Syllabus: CSC2503: Foundations of Computer Vision


Professors

David Fleet (fleet@cs.toronto.edu)
Office: Pratt 391
Office hours: Thursdays, 3-4pm (or send email for appointments)

Allan Jepson (jepson@cs.toronto.edu)
Office: Pratt 283D
Office hours: TBA (or send email for appointments)

Synopsis

Introduction to vision, visual processes, and image understanding. Scene lighting and reflectance models. Camera system geometry and image acquisition. The robust estimation of edges, lines, and regions. Perceptual organization. View-based image models. Image matching and the estimation of motion in image sequences. Multi-view geometry. Projective and metric reconstructions. Markov random fields. Object recognition. The main course web site will maintain a calendar to specify when specific topics will be covered.

Required Background

The student is also expected to be comfortable with elementary probability and statistics, linear algebra, elementary geometry, and vector calculus (including partial differentiation). It is also assumed that the student is comfortable programming, and will be expected to rapidly learn to use Matlab.

Course Texts

The majority of the course material will be provided as a collection of course lecture notes that will be posted on the course web site each week. There is a recommended textbook for the course:

D. Forsyth and J. Ponce, Computer Vision, A Modern Approach, Prentice Hall, 2003.

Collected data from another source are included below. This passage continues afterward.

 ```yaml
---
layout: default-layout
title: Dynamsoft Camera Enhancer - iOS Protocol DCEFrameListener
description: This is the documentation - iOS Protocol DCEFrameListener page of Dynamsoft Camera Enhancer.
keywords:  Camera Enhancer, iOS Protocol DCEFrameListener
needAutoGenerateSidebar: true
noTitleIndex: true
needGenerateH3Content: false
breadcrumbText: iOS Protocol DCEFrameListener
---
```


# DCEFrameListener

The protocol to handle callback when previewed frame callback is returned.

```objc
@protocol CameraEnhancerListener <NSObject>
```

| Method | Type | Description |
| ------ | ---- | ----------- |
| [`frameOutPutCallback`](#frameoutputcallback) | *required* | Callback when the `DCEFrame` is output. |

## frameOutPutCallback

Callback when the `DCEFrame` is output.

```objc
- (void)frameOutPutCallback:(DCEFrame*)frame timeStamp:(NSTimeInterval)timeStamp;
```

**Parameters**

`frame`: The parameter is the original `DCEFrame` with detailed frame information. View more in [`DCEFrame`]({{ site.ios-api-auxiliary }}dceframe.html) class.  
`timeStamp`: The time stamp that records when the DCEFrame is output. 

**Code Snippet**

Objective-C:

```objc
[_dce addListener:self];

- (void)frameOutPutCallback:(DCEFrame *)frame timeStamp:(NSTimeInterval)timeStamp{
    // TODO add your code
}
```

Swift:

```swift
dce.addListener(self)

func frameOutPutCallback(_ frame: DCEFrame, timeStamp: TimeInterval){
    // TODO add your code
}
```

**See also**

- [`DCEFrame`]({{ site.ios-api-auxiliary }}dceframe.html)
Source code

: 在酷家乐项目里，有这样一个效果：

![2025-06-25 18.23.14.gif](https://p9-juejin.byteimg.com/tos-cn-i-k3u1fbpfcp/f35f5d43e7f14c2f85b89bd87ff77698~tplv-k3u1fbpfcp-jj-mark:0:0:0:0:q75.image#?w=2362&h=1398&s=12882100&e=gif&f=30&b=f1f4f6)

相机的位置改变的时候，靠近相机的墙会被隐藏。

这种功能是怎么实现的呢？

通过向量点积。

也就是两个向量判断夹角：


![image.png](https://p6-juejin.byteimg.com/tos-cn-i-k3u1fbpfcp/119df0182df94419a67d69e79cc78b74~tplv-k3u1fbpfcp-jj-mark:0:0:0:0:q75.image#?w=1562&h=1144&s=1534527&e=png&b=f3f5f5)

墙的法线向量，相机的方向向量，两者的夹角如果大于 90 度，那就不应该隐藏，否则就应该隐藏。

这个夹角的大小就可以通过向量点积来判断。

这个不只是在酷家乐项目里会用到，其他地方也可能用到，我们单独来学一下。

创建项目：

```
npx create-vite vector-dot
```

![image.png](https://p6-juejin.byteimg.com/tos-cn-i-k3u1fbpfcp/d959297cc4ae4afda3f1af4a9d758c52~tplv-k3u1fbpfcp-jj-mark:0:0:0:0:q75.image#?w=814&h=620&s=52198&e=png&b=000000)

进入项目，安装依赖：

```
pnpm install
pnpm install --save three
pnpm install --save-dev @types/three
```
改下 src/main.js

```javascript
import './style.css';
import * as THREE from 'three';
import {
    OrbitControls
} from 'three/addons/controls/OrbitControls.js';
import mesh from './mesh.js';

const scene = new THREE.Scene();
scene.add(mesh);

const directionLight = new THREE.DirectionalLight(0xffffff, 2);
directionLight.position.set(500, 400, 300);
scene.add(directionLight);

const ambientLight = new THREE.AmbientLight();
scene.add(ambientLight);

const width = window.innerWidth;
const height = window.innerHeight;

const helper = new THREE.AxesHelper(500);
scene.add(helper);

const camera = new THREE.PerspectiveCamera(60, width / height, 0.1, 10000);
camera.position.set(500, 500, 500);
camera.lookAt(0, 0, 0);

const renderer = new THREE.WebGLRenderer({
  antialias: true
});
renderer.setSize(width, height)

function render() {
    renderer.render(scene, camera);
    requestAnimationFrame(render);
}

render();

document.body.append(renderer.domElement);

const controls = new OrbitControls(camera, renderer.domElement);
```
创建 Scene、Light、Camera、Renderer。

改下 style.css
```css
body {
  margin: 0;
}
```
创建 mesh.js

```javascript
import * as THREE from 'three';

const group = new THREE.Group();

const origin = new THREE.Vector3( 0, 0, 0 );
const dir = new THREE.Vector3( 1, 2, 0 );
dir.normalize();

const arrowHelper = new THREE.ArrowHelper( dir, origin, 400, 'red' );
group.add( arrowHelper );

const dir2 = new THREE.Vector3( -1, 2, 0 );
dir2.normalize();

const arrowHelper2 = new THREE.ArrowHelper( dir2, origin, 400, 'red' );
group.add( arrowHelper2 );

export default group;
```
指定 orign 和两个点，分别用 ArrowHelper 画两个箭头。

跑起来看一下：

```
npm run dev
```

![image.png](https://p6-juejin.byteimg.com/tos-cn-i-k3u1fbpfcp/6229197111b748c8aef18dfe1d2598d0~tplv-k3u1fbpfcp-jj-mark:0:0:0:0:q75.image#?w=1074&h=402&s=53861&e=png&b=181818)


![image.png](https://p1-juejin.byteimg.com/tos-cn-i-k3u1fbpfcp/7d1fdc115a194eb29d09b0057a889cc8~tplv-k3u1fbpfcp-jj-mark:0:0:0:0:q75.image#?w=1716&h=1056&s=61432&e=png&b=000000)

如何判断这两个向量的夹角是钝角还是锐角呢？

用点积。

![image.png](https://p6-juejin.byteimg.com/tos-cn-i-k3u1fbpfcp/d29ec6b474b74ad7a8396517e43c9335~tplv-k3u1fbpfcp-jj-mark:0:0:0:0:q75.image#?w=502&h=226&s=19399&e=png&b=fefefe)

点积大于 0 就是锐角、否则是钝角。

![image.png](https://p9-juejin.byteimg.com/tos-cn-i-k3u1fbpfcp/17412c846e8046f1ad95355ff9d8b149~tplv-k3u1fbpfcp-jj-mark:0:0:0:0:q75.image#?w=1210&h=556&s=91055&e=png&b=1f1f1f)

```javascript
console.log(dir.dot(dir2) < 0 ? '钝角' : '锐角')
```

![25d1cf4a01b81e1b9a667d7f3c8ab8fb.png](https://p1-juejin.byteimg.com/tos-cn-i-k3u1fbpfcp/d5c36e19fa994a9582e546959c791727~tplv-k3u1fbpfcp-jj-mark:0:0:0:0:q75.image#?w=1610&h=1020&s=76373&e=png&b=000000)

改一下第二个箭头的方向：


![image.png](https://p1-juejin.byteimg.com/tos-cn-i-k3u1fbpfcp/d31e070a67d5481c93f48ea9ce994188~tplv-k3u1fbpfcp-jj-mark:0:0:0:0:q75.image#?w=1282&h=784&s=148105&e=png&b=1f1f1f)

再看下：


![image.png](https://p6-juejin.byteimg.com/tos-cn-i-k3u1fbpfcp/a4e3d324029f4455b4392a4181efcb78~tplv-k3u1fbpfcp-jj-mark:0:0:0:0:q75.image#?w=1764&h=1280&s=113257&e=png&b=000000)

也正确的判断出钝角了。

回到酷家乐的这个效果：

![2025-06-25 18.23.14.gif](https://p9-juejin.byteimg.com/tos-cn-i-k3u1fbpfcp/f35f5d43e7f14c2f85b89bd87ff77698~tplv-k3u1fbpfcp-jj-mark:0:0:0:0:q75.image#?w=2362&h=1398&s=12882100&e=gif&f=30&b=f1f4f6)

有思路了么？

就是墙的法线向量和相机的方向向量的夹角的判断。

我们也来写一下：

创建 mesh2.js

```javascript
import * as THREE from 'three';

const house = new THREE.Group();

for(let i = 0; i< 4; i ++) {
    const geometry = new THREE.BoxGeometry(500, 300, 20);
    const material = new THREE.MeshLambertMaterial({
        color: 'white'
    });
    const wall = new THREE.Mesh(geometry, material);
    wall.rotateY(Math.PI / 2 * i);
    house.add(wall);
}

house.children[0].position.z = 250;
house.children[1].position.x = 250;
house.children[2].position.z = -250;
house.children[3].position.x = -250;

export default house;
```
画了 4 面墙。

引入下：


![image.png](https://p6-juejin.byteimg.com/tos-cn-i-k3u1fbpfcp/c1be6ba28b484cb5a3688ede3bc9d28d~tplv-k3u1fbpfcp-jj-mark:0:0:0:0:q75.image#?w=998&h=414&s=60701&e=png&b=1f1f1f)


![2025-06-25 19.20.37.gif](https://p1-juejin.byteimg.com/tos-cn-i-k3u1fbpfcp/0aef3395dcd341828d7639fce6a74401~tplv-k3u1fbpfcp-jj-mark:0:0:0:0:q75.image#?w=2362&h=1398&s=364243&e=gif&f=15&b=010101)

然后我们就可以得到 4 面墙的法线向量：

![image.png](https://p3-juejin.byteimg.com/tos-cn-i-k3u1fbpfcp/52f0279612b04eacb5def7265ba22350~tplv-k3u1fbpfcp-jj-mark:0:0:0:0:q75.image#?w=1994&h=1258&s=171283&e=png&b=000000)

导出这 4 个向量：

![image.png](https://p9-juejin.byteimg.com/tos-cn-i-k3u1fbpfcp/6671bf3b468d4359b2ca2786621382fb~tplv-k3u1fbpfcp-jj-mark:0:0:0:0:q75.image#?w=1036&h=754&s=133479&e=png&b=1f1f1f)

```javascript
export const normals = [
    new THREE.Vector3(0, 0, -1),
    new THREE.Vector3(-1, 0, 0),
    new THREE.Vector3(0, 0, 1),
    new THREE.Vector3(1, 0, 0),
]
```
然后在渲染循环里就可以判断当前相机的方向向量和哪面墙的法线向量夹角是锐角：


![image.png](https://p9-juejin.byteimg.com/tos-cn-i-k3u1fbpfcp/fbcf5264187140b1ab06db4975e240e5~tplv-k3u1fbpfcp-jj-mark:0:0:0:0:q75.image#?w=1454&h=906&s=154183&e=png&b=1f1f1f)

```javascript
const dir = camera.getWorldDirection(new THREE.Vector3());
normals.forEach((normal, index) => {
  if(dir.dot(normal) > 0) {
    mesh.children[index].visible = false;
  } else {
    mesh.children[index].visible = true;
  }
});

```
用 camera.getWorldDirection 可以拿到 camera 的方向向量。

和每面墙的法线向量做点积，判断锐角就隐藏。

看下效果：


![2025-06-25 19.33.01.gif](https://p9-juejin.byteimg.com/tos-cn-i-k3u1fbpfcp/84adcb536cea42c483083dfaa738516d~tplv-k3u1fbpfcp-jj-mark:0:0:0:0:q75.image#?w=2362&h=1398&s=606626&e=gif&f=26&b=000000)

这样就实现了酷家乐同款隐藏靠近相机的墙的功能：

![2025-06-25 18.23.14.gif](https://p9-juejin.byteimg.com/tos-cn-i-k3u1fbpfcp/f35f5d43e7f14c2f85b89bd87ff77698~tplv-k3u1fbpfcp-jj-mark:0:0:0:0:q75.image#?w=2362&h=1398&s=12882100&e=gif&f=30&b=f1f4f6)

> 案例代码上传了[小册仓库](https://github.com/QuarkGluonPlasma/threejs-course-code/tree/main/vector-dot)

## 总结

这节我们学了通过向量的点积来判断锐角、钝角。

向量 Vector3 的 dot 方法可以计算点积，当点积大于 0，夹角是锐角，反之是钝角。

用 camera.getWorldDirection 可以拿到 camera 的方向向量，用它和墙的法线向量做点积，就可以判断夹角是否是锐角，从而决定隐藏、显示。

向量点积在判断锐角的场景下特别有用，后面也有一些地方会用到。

This book is not required for the course per se, but it is a reasonable book to buy for anyone serious about vision, and it complements the course notes.

Grading

The grading for the course will be based on assignments (worth 60% in total), and a three (3) hour final exam (worth 40%). Exams from previous years are available here.

Assignments

Assignments involve both theoretical problems as well as programming problems. The programming will be done in the well-known Matlab language. We will arrange for you to get accounts which provide you access to Matlab. Descriptions of the different assignments will be provided on the main course web site as they become available.

Late Assignments: will be penalized 10% of the available marks per day up to a maximum of three days. Beyond this, no extensions will be granted on homework assignments, except in extreme cases (e.g. medical reasons). Please plan ahead.